Book Land Use Change

    Book Details:
  • Author : Richard J. Aspinall
  • Publisher : CRC Press
  • Release : 2007-12-14
  • ISBN : 1420042971
  • Pages : 232 pages

Download or read book Land Use Change written by Richard J. Aspinall and published by CRC Press. This book was released on 2007-12-14 with total page 232 pages. Available in PDF, EPUB and Kindle. Book excerpt: Changes in the use of land reflect a variety of environmental and social factors, necessitating an equally varied suite of data to be used for effective analysis. While remote sensing, both from satellites and air photos, provides a central resource for study, socio-economic surveys, censuses, and map sources also supply a wealth of valid informati

Book Zoning and Land Use Controls

Download or read book Zoning and Land Use Controls written by Patrick J. Rohan and published by . This book was released on 1977 with total page pages. Available in PDF, EPUB and Kindle. Book excerpt:

Book Environmental Land Use Planning and Management

Download or read book Environmental Land Use Planning and Management written by John Randolph and published by . This book was released on 2004 with total page 712 pages. Available in PDF, EPUB and Kindle. Book excerpt: Building on advances in environmental science, engineering and geospatial information technologies, this textbook presents a diverse, comprehensive and co-ordinated approach to issues of land use, planning and management and their impacts on the environment.

Book Strategic Environmental Assessment and Land Use Planning

Download or read book Strategic Environmental Assessment and Land Use Planning written by Michael Short and published by Earthscan. This book was released on 2013 with total page 320 pages. Available in PDF, EPUB and Kindle. Book excerpt: 'A wonderfully international and up-to-date perspective on strategic environmental assessment of land use plans by leading experts in the field. Strategic Environmental Assessment and Land Use Planning covers not only how much such SEAs are carried out and in what context, but whether they are effective and why. It provides invaluable insights for practitioners and researchers in this rapidy evolving field'Riki Therivel, author of Strategic Environmental Assessment in ActionStrategic Environmental Assessment and Land Use Planning provides an authoritative, international evaluation of the SEA of land use plans.

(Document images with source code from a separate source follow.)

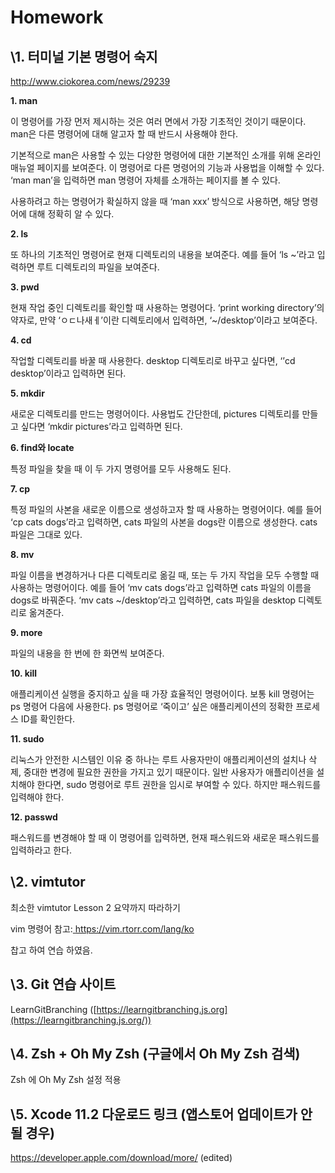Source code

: # Homework

## \1. 터미널 기본 명령어 숙지

http://www.ciokorea.com/news/29239

**1. man**

이 명령어를 가장 먼저 제시하는 것은 여러 면에서 가장 기초적인 것이기 때문이다. man은 다른 명령어에 대해 알고자 할 때 반드시 사용해야 한다.

 

기본적으로 man은 사용할 수 있는 다양한 명령어에 대한 기본적인 소개를 위해 온라인 매뉴얼 페이지를 보여준다. 이 명령어로 다른 명령어의 기능과 사용법을 이해할 수 있다. ‘man man’을 입력하면 man 명령어 자체를 소개하는 페이지를 볼 수 있다.

 

사용하려고 하는 명령어가 확실하지 않을 때 ‘man xxx’ 방식으로 사용하면, 해당 명령어에 대해 정확히 알 수 있다.

 

**2. ls**

또 하나의 기초적인 명령어로 현재 디렉토리의 내용을 보여준다. 예를 들어 ‘ls ~’라고 입력하면 루트 디렉토리의 파일을 보여준다.

 

**3. pwd**

현재 작업 중인 디렉토리를 확인할 때 사용하는 명령어다. ‘print working directory’의 약자로, 만약 ‘ㅇㄷ나새ㅔ’이란 디렉토리에서 입력하면, ‘~/desktop’이라고 보여준다.

 

**4. cd**

작업할 디렉토리를 바꿀 때 사용한다. desktop 디렉토리로 바꾸고 싶다면, ‘’cd desktop’이라고 입력하면 된다.

 

**5. mkdir**

새로운 디렉토리를 만드는 명령어이다. 사용법도 간단한데, pictures 디렉토리를 만들고 싶다면 ‘mkdir pictures’라고 입력하면 된다.

 

**6. find와 locate**

특정 파일을 찾을 때 이 두 가지 명령어를 모두 사용해도 된다.

 

**7. cp**

특정 파일의 사본을 새로운 이름으로 생성하고자 할 때 사용하는 명령어이다. 예를 들어 ‘cp cats dogs’라고 입력하면, cats 파일의 사본을 dogs란 이름으로 생성한다. cats 파일은 그대로 있다.

 

**8. mv**

파일 이름을 변경하거나 다른 디렉토리로 옮길 때, 또는 두 가지 작업을 모두 수행할 때 사용하는 명령어이다. 예를 들어 ‘mv cats dogs’라고 입력하면 cats 파일의 이름을 dogs로 바꿔준다. ‘mv cats ~/desktop’라고 입력하면, cats 파일을 desktop 디렉토리로 옮겨준다.

 

**9. more**

파일의 내용을 한 번에 한 화면씩 보여준다.

 

**10. kill**

애플리케이션 실행을 중지하고 싶을 때 가장 효율적인 명령어이다. 보통 kill 명령어는 ps 명령어 다음에 사용한다. ps 명령어로 ‘죽이고’ 싶은 애플리케이션의 정확한 프로세스 ID를 확인한다.

 

**11. sudo**

리눅스가 안전한 시스템인 이유 중 하나는 루트 사용자만이 애플리케이션의 설치나 삭제, 중대한 변경에 필요한 권한을 가지고 있기 때문이다. 일반 사용자가 애플리이션을 설치해야 한다면, sudo 명령어로 루트 권한을 임시로 부여할 수 있다. 하지만 패스워드를 입력해야 한다.

 

**12. passwd**

패스워드를 변경해야 할 때 이 명령어를 입력하면, 현재 패스워드와 새로운 패스워드를 입력하라고 한다.

 

 

 

## \2. vimtutor

최소한 vimtutor Lesson 2 요약까지 따라하기

vim 명령어 참고:[ ](https://vim.rtorr.com/lang/ko)https://vim.rtorr.com/lang/ko

찹고 하여 연습 하였음.

 

## \3. Git 연습 사이트

LearnGitBranching ([https://learngitbranching.js.org](https://learngitbranching.js.org/))

## \4. Zsh + Oh My Zsh  (구글에서 Oh My Zsh 검색)

Zsh 에 Oh My Zsh 설정 적용

## \5. Xcode 11.2 다운로드 링크 (앱스토어 업데이트가 안 될 경우)

https://developer.apple.com/download/more/ (edited) 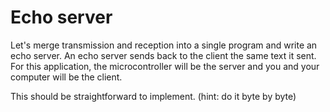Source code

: # Echo server

Let's merge transmission and reception into a single program and write an echo server. An echo
server sends back to the client the same text it sent. For this application, the microcontroller
will be the server and you and your computer will be the client.

This should be straightforward to implement. (hint: do it byte by byte)
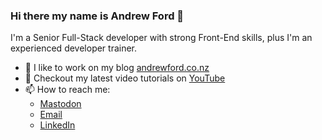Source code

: ### Hi there my name is Andrew Ford 👋

I'm a Senior Full-Stack developer with strong Front-End skills, plus I'm an experienced developer trainer.

- 🔭 I like to work on my blog [andrewford.co.nz](https://andrewford.co.nz)
- 🎥 Checkout my latest video tutorials on [YouTube](https://www.youtube.com/@CodeWithAndrewFord)
- 📫 How to reach me: 
    - <a href="https://mastodon.nz/@andrewford" rel="me">Mastodon</a> 
    - <a href="mailto:me@andrewford.co.nz">Email</a>
    - <a href="https://www.linkedin.com/in/andrewjamesford/">LinkedIn</a>


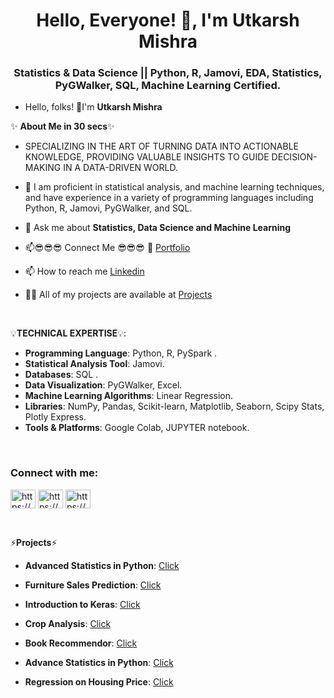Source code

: <h1 align="center">Hello, Everyone! 👋, I'm Utkarsh Mishra</h1>
<h3 align="center">Statistics & Data Science || Python, R, Jamovi, EDA, Statistics, PyGWalker, SQL, Machine Learning Certified.</h3>


 
- Hello, folks! 👋I'm **Utkarsh Mishra**

✨ **About Me in 30 secs**✨

- SPECIALIZING IN THE ART OF TURNING DATA INTO ACTIONABLE KNOWLEDGE, PROVIDING VALUABLE INSIGHTS TO GUIDE DECISION-MAKING IN A DATA-DRIVEN WORLD.

- 👀  I am proficient in statistical analysis, and machine learning techniques, and have experience in a variety of programming languages including Python, R, Jamovi, PyGWalker, and SQL.

- 💬 Ask me about **Statistics, Data Science and Machine Learning**

- 📫😎😎😎 Connect Me 😎😎😎 👀 [Portfolio](https://utkarshmishra2k2.github.io/UtkarshMishra.github.io/)

- 📫 How to reach me [Linkedin](https://www.linkedin.com/in/utkarsh-mishra-1aa340227)

- 👨‍💻 All of my projects are available at [Projects](https://github.com/Utkarshmishra2k2)


 
<p>&nbsp;</p>


💡**TECHNICAL EXPERTISE**💡:

-  **Programming Language**: Python, R, PySpark .
-  **Statistical Analysis Tool**: Jamovi.
-  **Databases**: SQL . 
-  **Data Visualization**: PyGWalker, Excel.
-  **Machine Learning Algorithms**: Linear Regression.
-  **Libraries**: NumPy, Pandas, Scikit-learn, Matplotlib, Seaborn, Scipy Stats, Plotly Express.
-  **Tools & Platforms**: Google Colab, JUPYTER notebook.


 
<p>&nbsp;</p>


<h3 align="left">Connect with me:</h3>
<p align="left">
<a href="https://www.linkedin.com/in/utkarsh-mishra-1aa340227" target="blank"><img align="center" src="https://raw.githubusercontent.com/rahuldkjain/github-profile-readme-generator/master/src/images/icons/Social/linked-in-alt.svg" alt="https://www.linkedin.com/in/utkarsh-mishra-1aa340227" height="30" width="40" /></a>
<a href="https://www.kaggle.com/utkarshmishra2k2" target="blank"><img align="center" src="https://raw.githubusercontent.com/rahuldkjain/github-profile-readme-generator/master/src/images/icons/Social/kaggle.svg" alt="https://www.kaggle.com/utkarshmishra2k2" height="30" width="40" /></a>
<a href="https://www.hackerrank.com/utkarshmishra2k2" target="blank"><img align="center" src="https://raw.githubusercontent.com/rahuldkjain/github-profile-readme-generator/master/src/images/icons/Social/hackerrank.svg" alt="https://www.hackerrank.com/utkarshmishra2k2" height="30" width="40" /></a>
</p>
<p>&nbsp;</p>



⚡**Projects**⚡

-  **Advanced Statistics in Python**: [Click](https://github.com/Utkarshmishra2k2/Advance-Statistics-in-Python)

-  **Furniture Sales Prediction**: [Click](https://github.com/Utkarshmishra2k2/Furniture-Sales-Prediction)

-  **Introduction to Keras**: [Click](https://github.com/Utkarshmishra2k2/Keras)
  
-  **Crop Analysis**: [Click](https://github.com/Utkarshmishra2k2/Crop-Analysis)

-  **Book Recommendor**: [Click](https://github.com/Utkarshmishra2k2/Book-Recommender)

-  **Advance Statistics in Python**: [Click](https://github.com/Utkarshmishra2k2/Advance-Statistics-in-Python)

-  **Regression on Housing Price**: [Click](https://github.com/Utkarshmishra2k2/Regression-On-House-Pricing-)
                                                                                                                    
 
<p>&nbsp;</p>
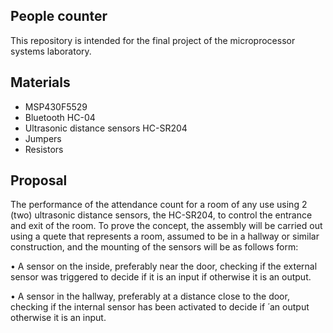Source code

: ## People counter 

This repository is intended for the final project of the microprocessor systems laboratory.

## Materials

- MSP430F5529
- Bluetooth HC-04
- Ultrasonic distance sensors HC-SR204
- Jumpers 
- Resistors

## Proposal

The performance of the attendance count for a room of any use using 2 (two) ultrasonic distance sensors, the HC-SR204, to control the entrance and exit of the room.
To prove the concept, the assembly will be carried out using a quete that represents a room, assumed to be in a hallway or similar construction, and the mounting of the sensors will be as follows form:

• A sensor on the inside, preferably near the door, checking if the external sensor was triggered to decide if it is an input if otherwise it is an output.

• A sensor in the hallway, preferably at a distance close to the door, checking if the internal sensor has been activated to decide if ́ an output otherwise it is an input.
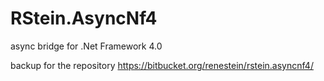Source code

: # RStein.AsyncNf4
async bridge for .Net Framework 4.0

backup for the repository https://bitbucket.org/renestein/rstein.asyncnf4/
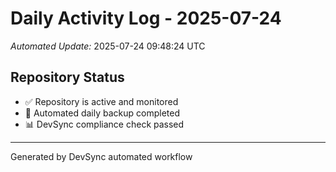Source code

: # Daily Activity Log - 2025-07-24

*Automated Update:* 2025-07-24 09:48:24 UTC

## Repository Status
- ✅ Repository is active and monitored
- 🔄 Automated daily backup completed
- 📊 DevSync compliance check passed

---
Generated by DevSync automated workflow
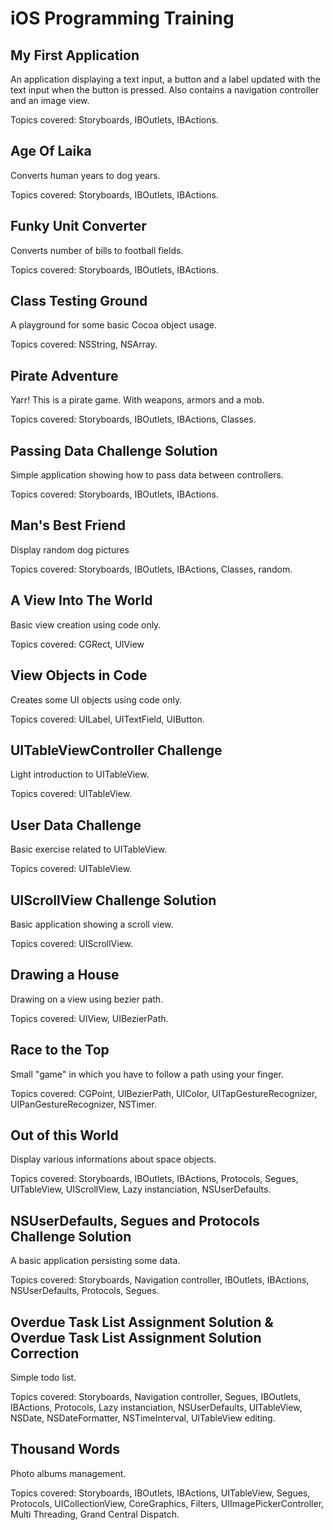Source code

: iOS Programming Training
========================


My First Application
------------------

An application displaying a text input, a button and a label updated with the text input when the button is pressed. Also
contains a navigation controller and an image view.

Topics covered: Storyboards, IBOutlets, IBActions.


Age Of Laika
------------

Converts human years to dog years.

Topics covered: Storyboards, IBOutlets, IBActions.


Funky Unit Converter
--------------------

Converts number of bills to football fields.

Topics covered: Storyboards, IBOutlets, IBActions.


Class Testing Ground
--------------------

A playground for some basic Cocoa object usage.

Topics covered: NSString, NSArray.


Pirate Adventure
----------------

Yarr! This is a pirate game. With weapons, armors and a mob.

Topics covered: Storyboards, IBOutlets, IBActions, Classes.


Passing Data Challenge Solution
-------------------------------

Simple application showing how to pass data between controllers.

Topics covered: Storyboards, IBOutlets, IBActions.


Man's Best Friend
-----------------

Display random dog pictures

Topics covered: Storyboards, IBOutlets, IBActions, Classes, random.


A View Into The World
----------------------

Basic view creation using code only.

Topics covered: CGRect, UIView


View Objects in Code
--------------------

Creates some UI objects using code only.

Topics covered: UILabel, UITextField, UIButton.


UITableViewController Challenge
-------------------------------

Light introduction to UITableView.

Topics covered: UITableView.


User Data Challenge
-------------------

Basic exercise related to UITableView.

Topics covered: UITableView.


UIScrollView Challenge Solution
-------------------------------

Basic application showing a scroll view.

Topics covered: UIScrollView.


Drawing a House
---------------

Drawing on a view using bezier path.

Topics covered: UIView, UIBezierPath.


Race to the Top
---------------

Small "game" in which you have to follow a path using your finger.

Topics covered: CGPoint, UIBezierPath, UIColor, UITapGestureRecognizer, UIPanGestureRecognizer, NSTimer.


Out of this World
-----------------

Display various informations about space objects.

Topics covered: Storyboards, IBOutlets, IBActions, Protocols, Segues, UITableView, UIScrollView, Lazy instanciation, NSUserDefaults.


NSUserDefaults, Segues and Protocols Challenge Solution
-------------------------------------------------------

A basic application persisting some data.

Topics covered: Storyboards, Navigation controller, IBOutlets, IBActions, NSUserDefaults, Protocols, Segues.


Overdue Task List Assignment Solution & Overdue Task List Assignment Solution Correction
----------------------------------------------------------------------------------------

Simple todo list.

Topics covered: Storyboards, Navigation controller, Segues, IBOutlets, IBActions, Protocols, Lazy instanciation, NSUserDefaults, UITableView, NSDate, NSDateFormatter, NSTimeInterval, UITableView editing.


Thousand Words
--------------

Photo albums management.

Topics covered: Storyboards, IBOutlets, IBActions, UITableView, Segues, Protocols, UICollectionView, CoreGraphics, Filters, UIImagePickerController, Multi Threading, Grand Central Dispatch.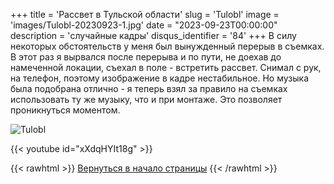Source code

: +++
title = 'Рассвет в Тульской области'
slug = 'Tulobl'
image = 'images/Tulobl-20230923-1.jpg'
date = "2023-09-23T00:00:00"
description = 'случайные кадры'
disqus_identifier = '84'
+++
В силу некоторых обстоятельств у меня был вынужденный перерыв в съемках. В этот раз я вырвался после перерыва и по пути, не доехав до намеченной локации, съехал в поле - встретить рассвет. Снимал с рук, на телефон, поэтому изображение в кадре нестабильное. Но музыка была подобрана отлично - я теперь взял за правило на съемках использовать ту же музыку, что и при монтаже. Это позволяет проникнуться моментом.

![Tulobl](/images/Tulobl-20230923-2.jpg)

{{< youtube id="xXdqHYIt18g" >}}

{{< rawhtml >}}
<a href="#">Вернуться в начало страницы</a>
{{< /rawhtml >}}
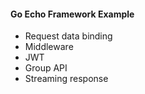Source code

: #### Go Echo Framework Example

- Request data binding
- Middleware
- JWT
- Group API
- Streaming response
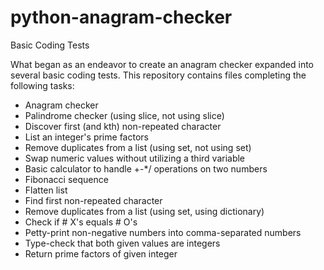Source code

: # python-anagram-checker
Basic Coding Tests

What began as an endeavor to create an anagram checker expanded into several basic coding tests.
This repository contains files completing the following tasks:
 * Anagram checker
 * Palindrome checker (using slice, not using slice)
 * Discover first (and kth) non-repeated character
 * List an integer's prime factors
 * Remove duplicates from a list (using set, not using set)
 * Swap numeric values without utilizing a third variable
 * Basic calculator to handle +-*/ operations on two numbers
 * Fibonacci sequence
 * Flatten list
 * Find first non-repeated character
 * Remove duplicates from a list (using set, using dictionary)
 * Check if # X's equals # O's
 * Petty-print non-negative numbers into comma-separated numbers
 * Type-check that both given values are integers
 * Return prime factors of given integer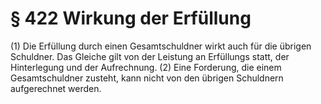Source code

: # § 422 Wirkung der Erfüllung
(1) Die Erfüllung durch einen Gesamtschuldner wirkt auch für die übrigen Schuldner. Das Gleiche gilt von der Leistung an Erfüllungs statt, der Hinterlegung und der Aufrechnung.
(2) Eine Forderung, die einem Gesamtschuldner zusteht, kann nicht von den übrigen Schuldnern aufgerechnet werden.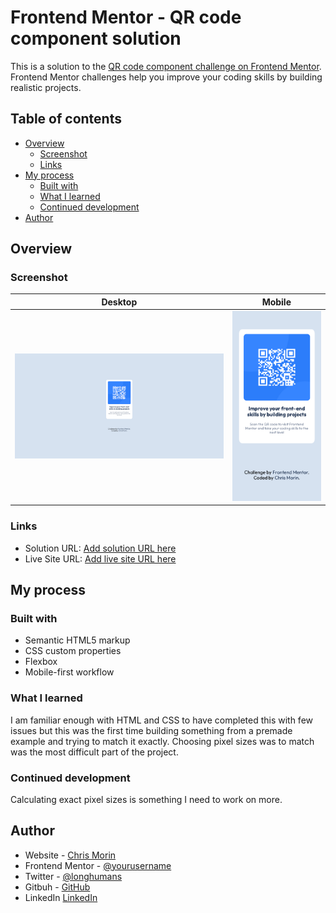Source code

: # Frontend Mentor - QR code component solution

This is a solution to the [QR code component challenge on Frontend Mentor](https://www.frontendmentor.io/challenges/qr-code-component-iux_sIO_H). Frontend Mentor challenges help you improve your coding skills by building realistic projects. 

## Table of contents

- [Overview](#overview)
  - [Screenshot](#screenshot)
  - [Links](#links)
- [My process](#my-process)
  - [Built with](#built-with)
  - [What I learned](#what-i-learned)
  - [Continued development](#continued-development)
- [Author](#author)

## Overview

### Screenshot


Desktop            |  Mobile
:-------------------------:|:-------------------------:
<img src="./images/desktop_screenshot.png" alt="MOBILE" width="500"/>  |  <img src="./images/mobile_screenshot.png" alt="MOBILE" width="200"/>



### Links

- Solution URL: [Add solution URL here](https://your-solution-url.com)
- Live Site URL: [Add live site URL here](https://your-live-site-url.com)

## My process

### Built with

- Semantic HTML5 markup
- CSS custom properties
- Flexbox
- Mobile-first workflow

### What I learned

I am familiar enough with HTML and CSS to have completed this with few issues but this was the first time building something from a premade example and trying to match it exactly. Choosing pixel sizes was to match was the most difficult part of the project.

### Continued development

Calculating exact pixel sizes is something I need to work on more.

## Author

- Website - [Chris Morin](https://chrismorin.netlify.app/)
- Frontend Mentor - [@yourusername](https://www.frontendmentor.io/profile/yourusername)
- Twitter - [@longhumans](https://twitter.com/longhumans)
- Gitbuh - [GitHub](https://github.com/christophermorin)
- LinkedIn [LinkedIn](https://www.linkedin.com/in/chrisjmorin/)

The editors place the SEA of land use plans in context, and uniquely qualified contributors then evaluate systems in Canada, Denmark, Germany, Hong Kong, Hungary, Ireland, The Netherlands, New Zealand, Portugal, South Africa, Sweden, the United Kingdom, the United States and the World Bank. These chapters provide a description of the context in each country, a case study of the use of SEA in land use planning and an evaluation of each SEA system against a set of generic criteria specially designed to anlayse different aspects of SEA. The contributors critically review each SEA system, SEA process and SEA outcome, and conclude by summarizing their findings. The editors draw the various national perspectives together in a final chapter and derive widely applicable conclusions about SEA and land use planning.This book is a core text for all students in environmental assessment, land use planning, environmental science, environmental management, development studies, geography, landscape design and law and engineering. It is also essential reading for all governments and environmental regulators, academics, researchers and environmental and planning consultants worldwide who are involvedin SEA research, practice and training.